San Benedetto del Tronto | Il 27 gennaio, la “giornata della memoria”, ricorda il martirio degli ebrei che morirono nei campi di concentramento nazisti, compreso il campo di concentramentodi Trieste “la risiera di San Saba”.

di Tonino Armata


Nel febbraio 1944 Umberto aveva 26 anni era bello e paraculo come solo i romani sanno esserlo. E’ il primo dei cinque figli di una famiglia ebrea, proprietaria di un negozio di abbigliamento; le leggi razziali, l’occupazione nazista, costringono la famiglia a dividersi.

Umberto medita di fuggire in svizzera. Il fratello Leonardo di un anno più piccolo vive nascosto con la moglie Gemma in casa della suocera Anita, da poco hanno avuto un figlio, Settimio detto “il Barboncino”.

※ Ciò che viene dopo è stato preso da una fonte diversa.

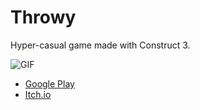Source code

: # Throwy
Hyper-casual game made with Construct 3.

![GIF](https://img.itch.zone/aW1hZ2UvMTEwMjY4Ny82MzgzNzkwLmdpZg==/original/fPK4%2F3.gif)

* [Google Play](https://play.google.com/store/apps/details?id=com.loregret.throwy)
* [Itch.io](https://loregret.itch.io/throwy)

All’elementare Umberto aveva tra i suoi compagni Luciano presto diventato un amico. A lui Umberto si rivolse per essere aiutato ad espatriare. Luciano gli fissa un appuntamento all’incrocio tra viale Manzoni e via Emanuele Filiberto. Pieno di speranza Umberto vi si reca, al posto dell’amico trova gli agenti delle SS, i quali, lo arrestarono e lo portarono in via Tasso.

Da quel giorno inizia la sua odissea, da via Tasso finisce a Regina Coeli dove riesce a scrivere una lettera alla suocera (non essendo ebrea non correva rischi), la cognata Gemma corre al carcere ma Umberto era stato trasferito, senza soldi con i vestiti che aveva indosso, a Fossoli in provincia di Modena dove la Repubblica di Salò ha allestito un campo di concentramento.

Da Fossoli Umberto scrive ad amici e parenti per chiedere, con molta vergogna soldi, vestiti e cibo; cerca di rassicurare tutti sulla sua salute e termina sempre con un abbraccio a suo nipote “il barboncino”. Le ultime notizie sono cinque righe scritte a matita in fretta su un foglietto in data 5 aprile 1944: “Cara Gemma ti scrivo nell’ora di partenza, sperando che questa mia ti pervenga. Tanti baci a tutti voi e niente paura. Umberto”. Da quel giorno nessun’altra notizia.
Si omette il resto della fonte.